The cuts could see a drastic reduction in the resources available to provide effective fisheries conservation measures and the enforcement of restrictions on illegal fishing activity, putting the £640 million sea angling industry at risk together with the 19,000 jobs that it creates*. Healthy inshore fish stocks are vital for the industry and the many businesses which are supported by sea anglers.

The Angling Trust, representing the estimated one 1 million sea anglers in England, has written to the Communities and Local Government Secretary, Eric Pickles, raising anglers’ concerns that sea angling could suffer as a result of the recently announced cuts and calling on him to ensure that the funding arrangements for IFCAs ensure that they are able to carry out all their functions.

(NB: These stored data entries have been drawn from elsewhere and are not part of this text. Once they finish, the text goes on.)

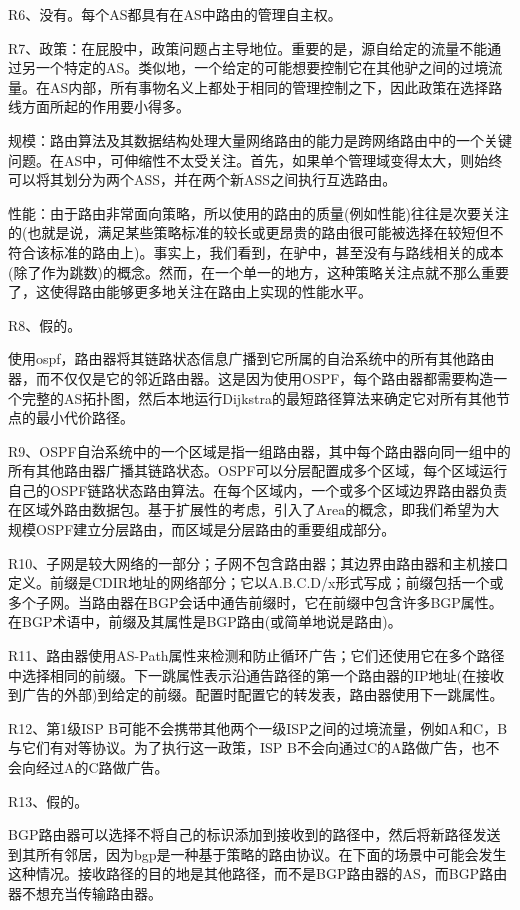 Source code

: \documentclass[11pt,UTF8,twoside]{article}
\begin{document}
	R6、没有。每个AS都具有在AS中路由的管理自主权。
	
	R7、政策：在屁股中，政策问题占主导地位。重要的是，源自给定的流量不能通过另一个特定的AS。类似地，一个给定的可能想要控制它在其他驴之间的过境流量。在AS内部，所有事物名义上都处于相同的管理控制之下，因此政策在选择路线方面所起的作用要小得多。
	
	规模：路由算法及其数据结构处理大量网络路由的能力是跨网络路由中的一个关键问题。在AS中，可伸缩性不太受关注。首先，如果单个管理域变得太大，则始终可以将其划分为两个ASS，并在两个新ASS之间执行互选路由。
	
	性能：由于路由非常面向策略，所以使用的路由的质量(例如性能)往往是次要关注的(也就是说，满足某些策略标准的较长或更昂贵的路由很可能被选择在较短但不符合该标准的路由上)。事实上，我们看到，在驴中，甚至没有与路线相关的成本(除了作为跳数)的概念。然而，在一个单一的地方，这种策略关注点就不那么重要了，这使得路由能够更多地关注在路由上实现的性能水平。
	
	R8、假的。
	
	使用ospf，路由器将其链路状态信息广播到它所属的自治系统中的所有其他路由器，而不仅仅是它的邻近路由器。这是因为使用OSPF，每个路由器都需要构造一个完整的AS拓扑图，然后本地运行Dijkstra的最短路径算法来确定它对所有其他节点的最小代价路径。
	
	R9、OSPF自治系统中的一个区域是指一组路由器，其中每个路由器向同一组中的所有其他路由器广播其链路状态。OSPF可以分层配置成多个区域，每个区域运行自己的OSPF链路状态路由算法。在每个区域内，一个或多个区域边界路由器负责在区域外路由数据包。基于扩展性的考虑，引入了Area的概念，即我们希望为大规模OSPF建立分层路由，而区域是分层路由的重要组成部分。
	
	R10、子网是较大网络的一部分；子网不包含路由器；其边界由路由器和主机接口定义。前缀是CDIR地址的网络部分；它以A.B.C.D/x形式写成；前缀包括一个或多个子网。当路由器在BGP会话中通告前缀时，它在前缀中包含许多BGP属性。在BGP术语中，前缀及其属性是BGP路由(或简单地说是路由)。
	
	R11、路由器使用AS-Path属性来检测和防止循环广告；它们还使用它在多个路径中选择相同的前缀。下一跳属性表示沿通告路径的第一个路由器的IP地址(在接收到广告的外部)到给定的前缀。配置时配置它的转发表，路由器使用下一跳属性。
	
	R12、第1级ISP B可能不会携带其他两个一级ISP之间的过境流量，例如A和C，B与它们有对等协议。为了执行这一政策，ISP B不会向通过C的A路做广告，也不会向经过A的C路做广告。
	
	R13、假的。
	
	BGP路由器可以选择不将自己的标识添加到接收到的路径中，然后将新路径发送到其所有邻居，因为bgp是一种基于策略的路由协议。在下面的场景中可能会发生这种情况。接收路径的目的地是其他路径，而不是BGP路由器的AS，而BGP路由器不想充当传输路由器。
	
\end{document}
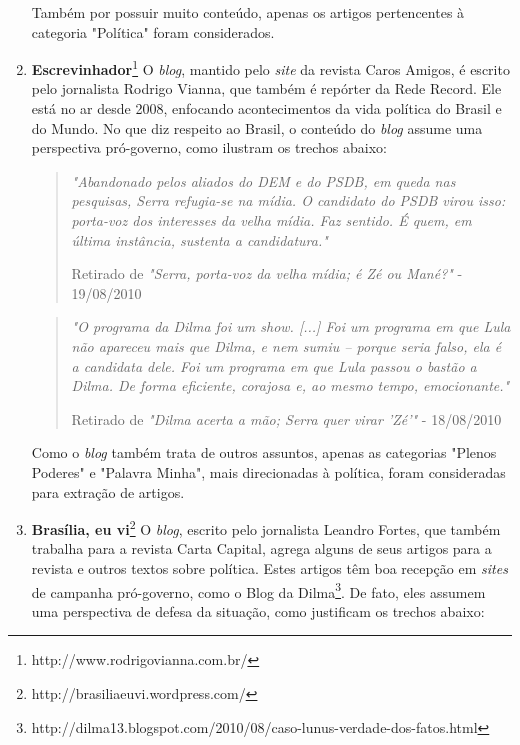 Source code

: \begin{enumerate}
Também por possuir muito conteúdo, apenas os artigos pertencentes à categoria "Política" foram considerados.

\item \textbf{Escrevinhador}\footnote{http://www.rodrigovianna.com.br/} O \emph{blog}, mantido pelo \emph{site} da revista Caros Amigos, é escrito pelo jornalista Rodrigo Vianna, que também é repórter da Rede Record. Ele está no ar desde 2008, enfocando acontecimentos da vida política do Brasil e do Mundo. No que diz respeito ao Brasil, o conteúdo do \emph{blog} assume uma perspectiva pró-governo, como ilustram os trechos abaixo:

\begin{quote}

\emph{"Abandonado pelos aliados do DEM e do PSDB, em queda nas pesquisas, Serra refugia-se na mídia. O candidato do PSDB virou isso: porta-voz dos interesses da velha mídia. Faz sentido. É quem, em última instância, sustenta a candidatura."}

{\small Retirado de \emph{"Serra, porta-voz da velha mídia; é Zé ou Mané?"} - 19/08/2010}
\end{quote}

\begin{quote}
\emph{"O programa da Dilma foi um show. [...] Foi um programa em que Lula não apareceu mais que Dilma, e nem sumiu – porque seria falso, ela é a candidata dele. Foi um programa em que Lula passou o bastão a Dilma. De forma eficiente, corajosa e, ao mesmo tempo, emocionante."}

{\small Retirado de \emph{"Dilma acerta a mão; Serra quer virar 'Zé'"} - 18/08/2010}

\end{quote}

Como o \emph{blog} também trata de outros assuntos, apenas as categorias "Plenos Poderes" e "Palavra Minha", mais direcionadas à política, foram consideradas para extração de artigos.

\item \textbf{Brasília, eu vi}\footnote{http://brasiliaeuvi.wordpress.com/} O \emph{blog}, escrito pelo jornalista Leandro Fortes, que também trabalha para a revista Carta Capital, agrega alguns de seus artigos para a revista e outros textos sobre política. Estes artigos têm boa recepção em \emph{sites} de campanha pró-governo, como o Blog da Dilma\footnote{http://dilma13.blogspot.com/2010/08/caso-lunus-verdade-dos-fatos.html}. De fato, eles assumem uma perspectiva de defesa da situação, como justificam os trechos abaixo:



\end{enumerate}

Only £3 million of ‘new burden’ funding has been allocated to alleviate the costs of the extra duties – such as conservation – that will be taken on by IFCAs when they replace the local Sea Fisheries Committees. The initial estimate of new burden funding needed for IFCAs was over £7 million and it had been expected that £5 million would be made available.

In addition to the lack of funding, the Government’s localism agenda and the Public Spending Review means that the £3 million available is unable to be ring-fenced and can effectively be used for any service a local authority chooses. Even if the funding is passed on to IFCAs sea anglers fear it will be insufficient for the new authorities to deliver their functions in full.

The Angling Trust has alerted Mr Pickles to the fact that the annual spend of recreational sea anglers in England and Wales is approximately £640million and that the income the sector generates for local coastal communities could increase significantly if fish stocks were allowed to recover through conservation measures and effective enforcement of regulations.

David Mitchell, the Angling Trust’s Marine Environmental Campaigns Manager said, “The conservation functions of IFCAs offer an opportunity for local fisheries management measures to benefit recreational sea angling and the wider public interest. This can only be achieved if the IFCAs have the funds to pay for these to be enforced. Cuts to funding and pressure on local authorities to provide other services will only benefit those with commercial fishing interests who see conservation measures as unnecessary and over restrictive – this is unacceptable for England’s sea anglers and the 19,000 people whose jobs depend on the industry. We have asked the Communities and Local Government Secretary to ensure that funding arrangements to local authorities allow for IFCAs to carry out conservation and enforcement measures that will benefit sea angling and the marine environment as a whole”.

Shadow IFCAs have already been established and will take over full responsibilities from the Sea Fisheries Committees in April 2011.